EXERCISE DETAILS: When a line in the listing below contains the word "Harvard", return a copy of that line.
++++++
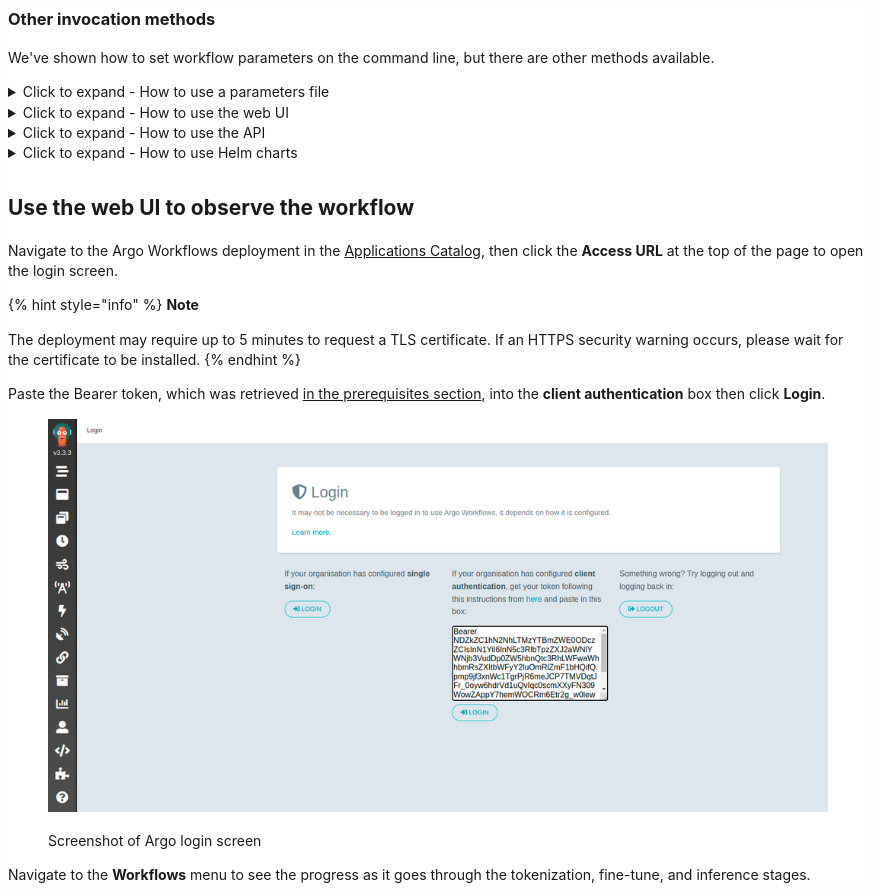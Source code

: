 ### Other invocation methods

We've shown how to set workflow parameters on the command line, but there are other methods available.

<details><summary>Click to expand - How to use a parameters file</summary></details>

<details><summary>Click to expand - How to use the web UI</summary></details>

<details><summary>Click to expand - How to use the API</summary></details>

<details><summary>Click to expand - How to use Helm charts</summary></details>

## Use the web UI to observe the workflow

Navigate to the Argo Workflows deployment in the [Applications Catalog](https://apps.coreweave.com/), then click the **Access URL** at the top of the page to open the login screen.&#x20;

{% hint style="info" %}
**Note**

The deployment may require up to 5 minutes to request a TLS certificate. If an HTTPS security warning occurs, please wait for the certificate to be installed.
{% endhint %}

Paste the Bearer token, which was retrieved [in the prerequisites section](finetuning-machine-learning-models.md#retrieve-the-bearer-token), into the **client authentication** box then click **Login**.&#x20;

<figure><img src="../../../../.gitbook/assets/image (7).png" alt="Screenshot of Argo login screen"><figcaption><p>Screenshot of Argo login screen</p></figcaption></figure>

Navigate to the **Workflows** menu to see the progress as it goes through the tokenization, fine-tune, and inference stages.
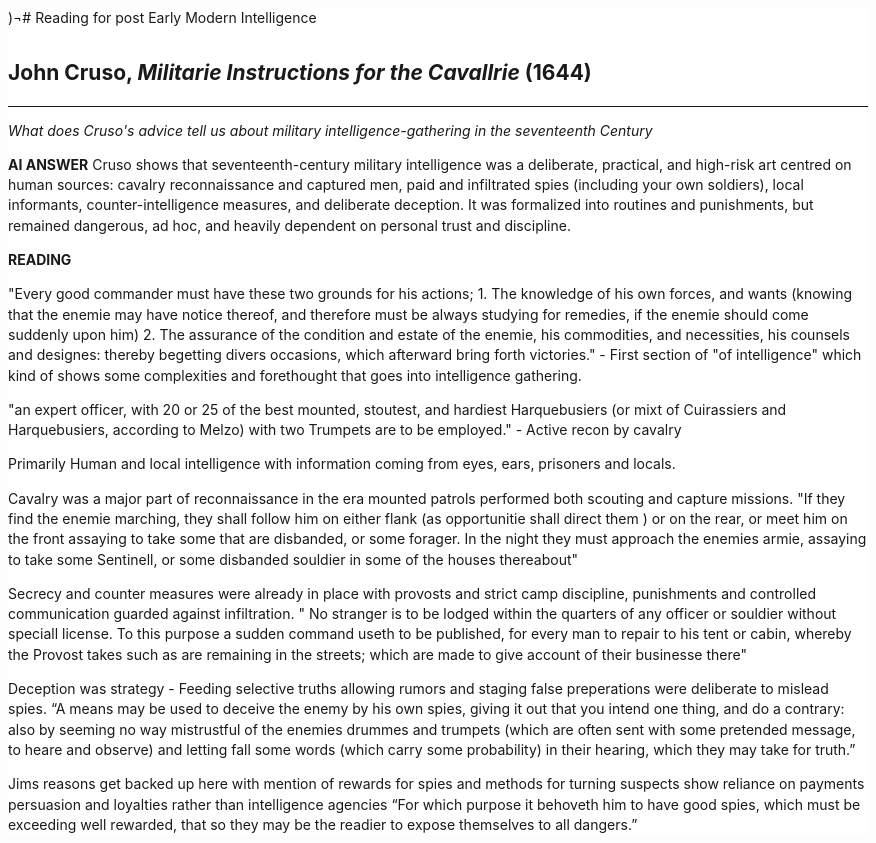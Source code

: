 )¬# Reading for post Early Modern Intelligence

## John Cruso, *Militarie Instructions for the Cavallrie* (1644)
---
*What does Cruso's advice tell us about military intelligence-gathering in the seventeenth Century*

**AI ANSWER**
Cruso shows that seventeenth-century military intelligence was a deliberate, practical, and high-risk art centred on human sources: cavalry reconnaissance and captured men, paid and infiltrated spies (including your own soldiers), local informants, counter-intelligence measures, and deliberate deception. It was formalized into routines and punishments, but remained dangerous, ad hoc, and heavily dependent on personal trust and discipline.

**READING**

"Every good commander must have these two grounds for his actions; 1. The knowledge of his own forces, and wants (knowing that the enemie may have notice thereof, and therefore must be always studying for remedies, if the enemie should come suddenly upon him) 2. The assurance of the condition and estate of the enemie, his commodities, and necessities, his counsels and designes: thereby begetting divers occasions, which afterward bring forth victories." - First section of "of intelligence" which kind of shows some complexities and forethought that goes into intelligence gathering. 


"an expert officer, with 20 or 25 of the best mounted, stoutest, and hardiest Harquebusiers (or mixt of Cuirassiers and Harquebusiers, according to Melzo) with two Trumpets are to be employed."  - Active recon by cavalry 

Primarily Human and local intelligence with information coming from eyes, ears, prisoners and locals. 

Cavalry was a major part of reconnaissance in the era mounted patrols performed both scouting and capture missions. 
"If they find the enemie marching, they shall follow him on either flank (as opportunitie shall direct them ) or on the rear, or meet him on the front assaying to take some that are disbanded, or some forager. In the night they must approach the enemies armie, assaying to take some Sentinell, or some disbanded souldier in some of the houses thereabout"

Secrecy and counter measures were already in place with provosts and strict camp discipline, punishments and controlled communication guarded against infiltration. 
" No stranger is to be lodged within the quarters of any officer or souldier without speciall license. To this purpose a sudden command useth to be published, for every man to repair to his tent or cabin, whereby the Provost takes such as are remaining in the streets; which are made to give account of their businesse there"

Deception was strategy - Feeding selective truths allowing rumors and staging false preperations were deliberate to mislead spies. 
“A means may be used to deceive the enemy by his own spies, giving it out that you intend one thing, and do a contrary: also by seeming no way mistrustful of the enemies drummes and trumpets (which are often sent with some pretended message, to heare and observe) and letting fall some words (which carry some probability) in their hearing, which they may take for truth.”

Jims reasons get backed up here with mention of rewards for spies and methods for turning suspects show reliance on payments persuasion and loyalties rather than intelligence agencies 
“For which purpose it behoveth him to have good spies, which must be exceeding well rewarded, that so they may be the readier to expose themselves to all dangers.”
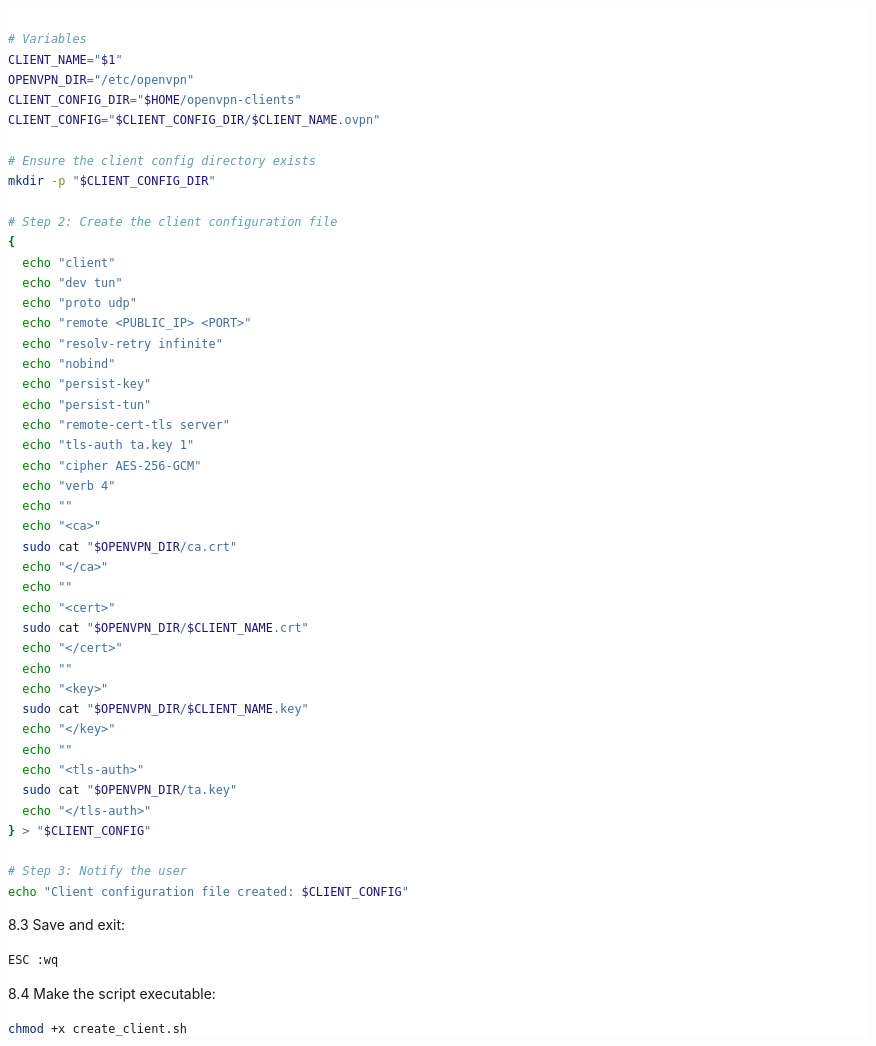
 ```bash

# Variables
CLIENT_NAME="$1"
OPENVPN_DIR="/etc/openvpn"
CLIENT_CONFIG_DIR="$HOME/openvpn-clients"
CLIENT_CONFIG="$CLIENT_CONFIG_DIR/$CLIENT_NAME.ovpn"

# Ensure the client config directory exists
mkdir -p "$CLIENT_CONFIG_DIR"

# Step 2: Create the client configuration file
{
  echo "client"
  echo "dev tun"
  echo "proto udp"
  echo "remote <PUBLIC_IP> <PORT>"
  echo "resolv-retry infinite"
  echo "nobind"
  echo "persist-key"
  echo "persist-tun"
  echo "remote-cert-tls server"
  echo "tls-auth ta.key 1"
  echo "cipher AES-256-GCM"
  echo "verb 4"
  echo ""
  echo "<ca>"
  sudo cat "$OPENVPN_DIR/ca.crt"
  echo "</ca>"
  echo ""
  echo "<cert>"
  sudo cat "$OPENVPN_DIR/$CLIENT_NAME.crt"
  echo "</cert>"
  echo ""
  echo "<key>"
  sudo cat "$OPENVPN_DIR/$CLIENT_NAME.key"
  echo "</key>"
  echo ""
  echo "<tls-auth>"
  sudo cat "$OPENVPN_DIR/ta.key"
  echo "</tls-auth>"
} > "$CLIENT_CONFIG"

# Step 3: Notify the user
echo "Client configuration file created: $CLIENT_CONFIG"
```

8.3 Save and exit:
```
ESC :wq
```

8.4 Make the script executable:
```bash
chmod +x create_client.sh
```
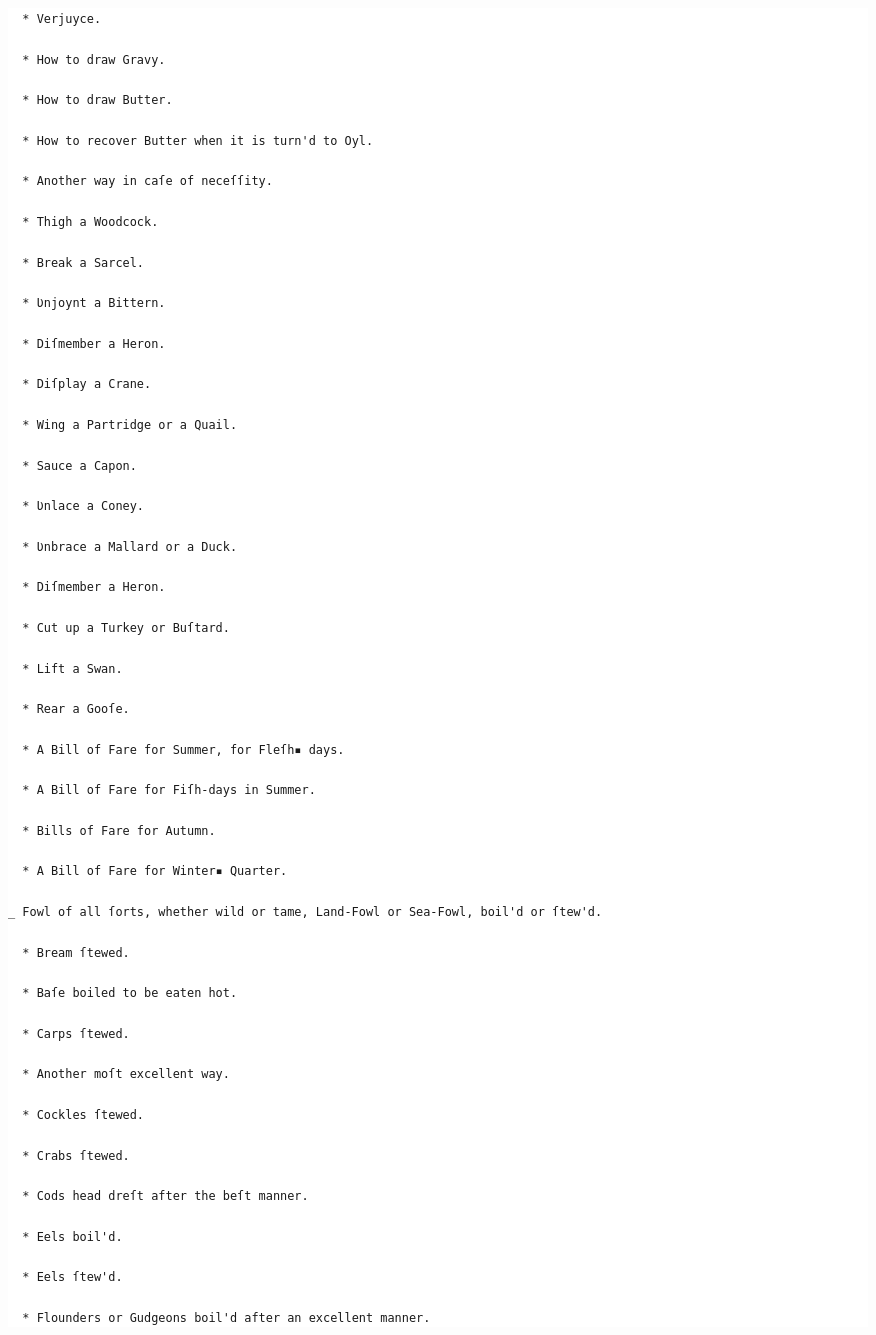       * Verjuyce.

      * How to draw Gravy.

      * How to draw Butter.

      * How to recover Butter when it is turn'd to Oyl.

      * Another way in caſe of neceſſity.

      * Thigh a Woodcock.

      * Break a Sarcel.

      * Ʋnjoynt a Bittern.

      * Diſmember a Heron.

      * Diſplay a Crane.

      * Wing a Partridge or a Quail.

      * Sauce a Capon.

      * Ʋnlace a Coney.

      * Ʋnbrace a Mallard or a Duck.

      * Diſmember a Heron.

      * Cut up a Turkey or Buſtard.

      * Lift a Swan.

      * Rear a Gooſe.

      * A Bill of Fare for Summer, for Fleſh▪ days.

      * A Bill of Fare for Fiſh-days in Summer.

      * Bills of Fare for Autumn.

      * A Bill of Fare for Winter▪ Quarter.

    _ Fowl of all ſorts, whether wild or tame, Land-Fowl or Sea-Fowl, boil'd or ſtew'd.

      * Bream ſtewed.

      * Baſe boiled to be eaten hot.

      * Carps ſtewed.

      * Another moſt excellent way.

      * Cockles ſtewed.

      * Crabs ſtewed.

      * Cods head dreſt after the beſt manner.

      * Eels boil'd.

      * Eels ſtew'd.

      * Flounders or Gudgeons boil'd after an excellent manner.
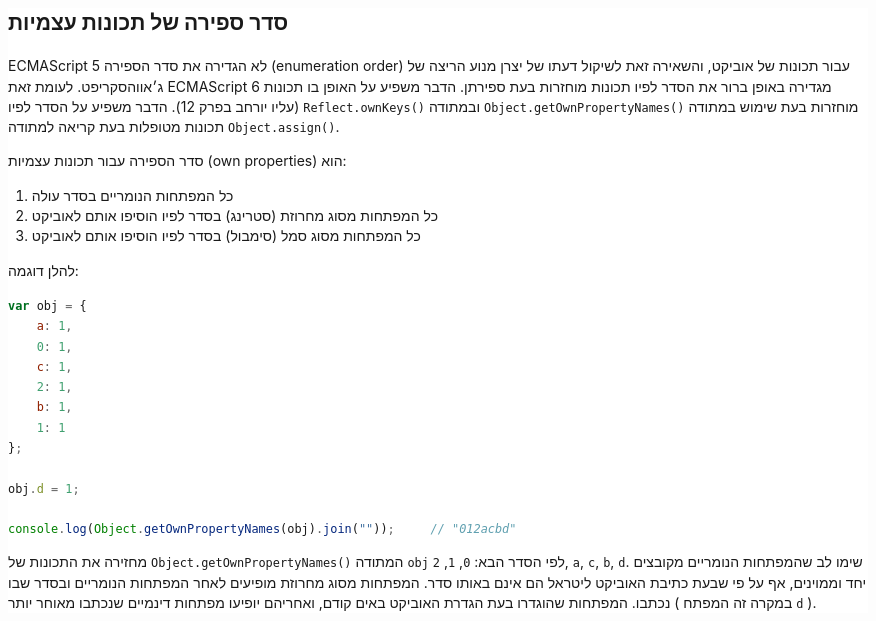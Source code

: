 ## סדר ספירה של תכונות עצמיות

ECMAScript 5
לא הגדירה את סדר הספירה
(enumeration order)
עבור תכונות של אוביקט, והשאירה זאת לשיקול דעתו של יצרן מנוע הריצה של ג׳אווהסקריפט.
לעומת זאת
ECMAScript 6
מגדירה באופן ברור את הסדר לפיו תכונות מוחזרות בעת ספירתן. הדבר משפיע על האופן בו תכונות מוחזרות בעת שימוש במתודה
<span dir="ltr">`Object.getOwnPropertyNames()`</span>
ובמתודה
<span dir="ltr">`Reflect.ownKeys()`</span>
(עליו יורחב בפרק 12).
הדבר משפיע על הסדר לפיו תכונות מטופלות בעת קריאה למתודה
<span dir="ltr">`Object.assign()`</span>.

סדר הספירה עבור תכונות עצמיות
(own properties)
הוא:

1. כל המפתחות הנומריים בסדר עולה
2. כל המפתחות מסוג מחרוזת (סטרינג) בסדר לפיו הוסיפו אותם לאוביקט
3. כל המפתחות מסוג סמל (סימבול) בסדר לפיו הוסיפו אותם לאוביקט

להלן דוגמה:



```js
var obj = {
    a: 1,
    0: 1,
    c: 1,
    2: 1,
    b: 1,
    1: 1
};

obj.d = 1;

console.log(Object.getOwnPropertyNames(obj).join(""));     // "012acbd"
```


המתודה
<span dir="ltr">`Object.getOwnPropertyNames()`</span>
מחזירה את התכונות של
`obj`
לפי הסדר הבא:
`0`, `1`, `2`, `a`, `c`, `b`, `d`.
שימו לב שהמפתחות הנומריים מקובצים יחד וממוינים, אף על פי שבעת כתיבת האוביקט ליטראל הם אינם באותו סדר.
המפתחות מסוג מחרוזת מופיעים לאחר המפתחות הנומריים ובסדר שבו נכתבו.
המפתחות שהוגדרו בעת הגדרת האוביקט באים קודם, ואחריהם יופיעו מפתחות דינמיים שנכתבו מאוחר יותר
(
במקרה זה המפתח
`d`
).
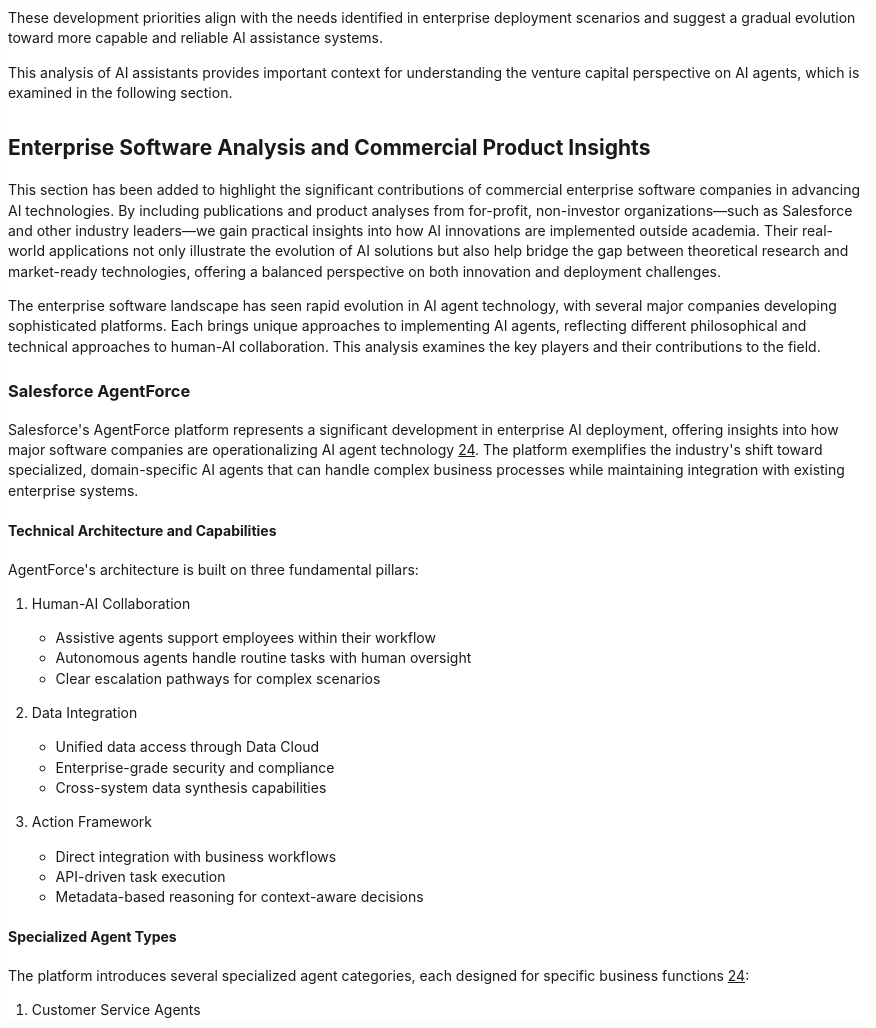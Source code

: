 These development priorities align with the needs identified in enterprise deployment scenarios and suggest a gradual evolution toward more capable and reliable AI assistance systems.

This analysis of AI assistants provides important context for understanding the venture capital perspective on AI agents, which is examined in the following section.

## Enterprise Software Analysis and Commercial Product Insights

This section has been added to highlight the significant contributions of commercial enterprise software companies in advancing AI technologies. By including publications and product analyses from for-profit, non-investor organizations—such as Salesforce and other industry leaders—we gain practical insights into how AI innovations are implemented outside academia. Their real-world applications not only illustrate the evolution of AI solutions but also help bridge the gap between theoretical research and market-ready technologies, offering a balanced perspective on both innovation and deployment challenges.

The enterprise software landscape has seen rapid evolution in AI agent technology, with several major companies developing sophisticated platforms. Each brings unique approaches to implementing AI agents, reflecting different philosophical and technical approaches to human-AI collaboration. This analysis examines the key players and their contributions to the field.

### Salesforce AgentForce

Salesforce's AgentForce platform represents a significant development in enterprise AI deployment, offering insights into how major software companies are operationalizing AI agent technology [24]. The platform exemplifies the industry's shift toward specialized, domain-specific AI agents that can handle complex business processes while maintaining integration with existing enterprise systems.

#### Technical Architecture and Capabilities

AgentForce's architecture is built on three fundamental pillars:

1. Human-AI Collaboration

   - Assistive agents support employees within their workflow
   - Autonomous agents handle routine tasks with human oversight
   - Clear escalation pathways for complex scenarios

2. Data Integration

   - Unified data access through Data Cloud
   - Enterprise-grade security and compliance
   - Cross-system data synthesis capabilities

3. Action Framework
   - Direct integration with business workflows
   - API-driven task execution
   - Metadata-based reasoning for context-aware decisions

#### Specialized Agent Types

The platform introduces several specialized agent categories, each designed for specific business functions [24]:

1. Customer Service Agents


[1]: https://www.ycombinator.com/rfs "Y Combinator. (2025). Requests for Startups."
[2]: https://dl.acm.org/doi/10.1145/3627106 "Singh, M. P., & Chopra, A. K. (2024). The Technical Foundations of AI Agency. Communications of the ACM, 67(2), 82-91."
[3]: https://a16z.com/ai-canon/ "Andreessen Horowitz. (2024). The AI Canon: A Comprehensive Guide to AI Development and Impact."
[4]: https://a16z.com/ai-copilot-ai-agent-white-collar-roles/ "Andreessen Horowitz. (2024). AI Copilots and Agents: Transforming White Collar Work."
[5]: https://www.nfx.com/post/ai-agent-revolution "NFX. (2024). The AI Agent Revolution: Understanding the Next Wave."
[6]: https://www.nfx.com/post/ai-workforce-is-here "NFX. (2024). The AI Workforce is Here: Implications for the Future of Work."
[7]: https://www.nfx.com/post/guided-ai-agents-turbocharge-smb "NFX. (2024). Guided AI Agents: Turbocharging SMB Operations."
[8]: https://www.insightpartners.com/ideas/state-of-the-ai-agent-ecosystem-use-cases-and-learnings-for-technology-builders-and-buyers/ "Insight Partners. (2024). State of the AI Agent Ecosystem: Use Cases and Learnings."
[9]: https://www.insightpartners.com/ideas/ai-agents-disrupting-automation/ "Insight Partners. (2024). AI Agents: Disrupting Traditional Automation."
[10]: https://arxiv.org/abs/2404.16244 "Bommasani, R., et al. (2024). Foundation Models for Natural Language Processing: A Comprehensive Survey."
[11]: https://arxiv.org/abs/2408.04032 "Chen, J., & Smith, K. (2024). Autonomous Decision-Making in AI Assistants."
[12]: https://www.papersapp.com/ai-assistant-faq/ "Papers AI Assistant. (2024). AI Assistant Technical Documentation."
[13]: https://www.retailtouchpoints.com/topics/data-analytics/ai-machine-learning/how-ai-assistants-are-already-reshaping-shopping "RetailTouchPoints. (2024). How AI Assistants Are Reshaping Shopping."
[14]: https://arxiv.org/abs/2408.10758 "Johnson, M., et al. (2024). AI-Powered Research Tools: A Systematic Review."
[15]: https://www.ncbi.nlm.nih.gov/pmc/articles/PMC11064216/ "Wilson, R., & Brown, T. (2024). Data Extraction and Synthesis in AI Research Assistants."
[16]: https://arxiv.org/abs/2411.02328 "Zhang, L., et al. (2024). Automated Literature Review Systems."
[17]: https://ieeexplore.ieee.org/document/10223456 "Davis, S., & Miller, J. (2024). AI Coding Assistants: Productivity Impact Study. VLHCC Conference Proceedings."
[18]: https://sloanreview.mit.edu/article/ai-impact-knowledge-work "Harvard Business School. (2024). AI Impact on Knowledge Work Productivity. MIT Sloan Management Review."
[19]: https://hbr.org/2024/01/enterprise-ai-assistant-implementation "Thompson, K., et al. (2024). Enterprise AI Assistant Implementation. Harvard Business Review."
[20]: https://dl.acm.org/doi/10.1145/3627107 "Lee, S., & Park, J. (2024). Ethics in AI Assistance Systems. Communications of the ACM."
[21]: https://ieeexplore.ieee.org/document/10223458 "Anderson, M., & White, R. (2024). Data Governance in AI Systems. IEEE Security & Privacy."
[22]: https://arxiv.org/abs/2401.13275 "Cheng, Q., Sun, T., Liu, X., Zhang, W., Yin, Z., Li, S., Li, L., Chen, K., & Qiu, X. (2024). Can AI Assistants Know What They Don't Know?"
[23]: https://arxiv.org/abs/2311.12983 "Mialon, G., Fourrier, C., Swift, C., Wolf, T., LeCun, Y., & Scialom, T. (2023). GAIA: a benchmark for General AI Assistants."
[24]: https://www.salesforce.com/agentforce/ "Salesforce. (2024). AgentForce: AI Agents for Enterprise Automation."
++++++
RESULT BELOW:
[18]: https://sloanreview.mit.edu/article/ai-impact-knowledge-work "Harvard Business School. (2024). AI Impact on Knowledge Work Productivity. MIT Sloan Management Review."
[19]: https://hbr.org/2024/01/enterprise-ai-assistant-implementation "Thompson, K., et al. (2024). Enterprise AI Assistant Implementation. Harvard Business Review."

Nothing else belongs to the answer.